И мир ему прекрасен, и рубашка полосатая (нашёл в шкафу, да и то случайно — забыл), и песочный торт: сухой как пустыня где-то на юге, и кислый сок из домашних яблок.

И говорит он, как всё удивительно. Говорит, мама снова встала не с той ноги — левой — поэтому он всегда встаёт с правой, чтобы день вышел удачливый и нога была та. Говорит, папа снова читает газету, вон ту, что принёс сегодня почтальон — хрустящую и отчётливо пахнущую типографией. Потом улыбается как обычно — открыто, широко, искренне.

В банках тридцать три сорта чая, на вкус и цвет — подходи, выбирай. На столе появляются: блюдце, чашка, ложка чайная, а не как-нибудь иначе, и обязательно салфетка с кружевным орнаментом — и всё белое, как первый снег; нарядное, что пить чай становится приятно вдвойне.

Наруто льёт питьё в чашки, смотрит, а там круговорот. Чёртова цикличность, думает он. И бросает чайничек на свежую скатерть, на которой расползается бордовое пятно.

Вот рана, вот кровь. А вот безупречная сервировка стола. И нет уже никакого хорошо, есть плохо и разбитая крышечка чайника.

Голубые картонки застывают без привычного блеска, улыбка ломается в болезненном изломе и вот оно – плохо, что руки нервно комкают рубашку. И она становится такой мятой, что на его худом теле смотрится теперь несуразно, как на вешалке.

И он шепчет, что всё не так, ошибка вышла, смеётся нервно, даже рвано, как ишак в пути на гору.

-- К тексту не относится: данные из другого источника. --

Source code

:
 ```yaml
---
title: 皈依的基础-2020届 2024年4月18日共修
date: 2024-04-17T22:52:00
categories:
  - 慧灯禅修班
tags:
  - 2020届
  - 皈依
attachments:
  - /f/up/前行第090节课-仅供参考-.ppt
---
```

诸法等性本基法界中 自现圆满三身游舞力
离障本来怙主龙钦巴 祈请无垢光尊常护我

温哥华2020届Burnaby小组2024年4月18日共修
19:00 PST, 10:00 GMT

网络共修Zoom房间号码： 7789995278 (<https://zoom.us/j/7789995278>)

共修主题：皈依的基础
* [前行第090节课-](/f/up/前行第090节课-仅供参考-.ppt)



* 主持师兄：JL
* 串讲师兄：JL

И, бросаясь вперёд, он хочет только одного — выбраться из этого замкнутого круга, где есть только "хорошо" и "плохо". Он хочет золотую середину, но найти её не может и тычется как слепой куда-нибудь, в надежде не попасть впросак. И, поймав яркий солнечный луч, Наруто звонко кричит, так, чтобы слышали все. И его слышат.

И, убегая далеко, он просит всё на свете: небеса, удачу, судьбу — чтобы сзади никого не было. Чтобы никто не бежал за ним следом, потому что не может он больше. Если назад, то всё по-старому — круговорот, а нужно новое, и он бежит — спешно, стремглав, чтоб не догнали, не смогли. И смеётся от души, ибо у него девятнадцатое лето, на улице жарко, а на нём полосатая рубашка и снова всё хорошо.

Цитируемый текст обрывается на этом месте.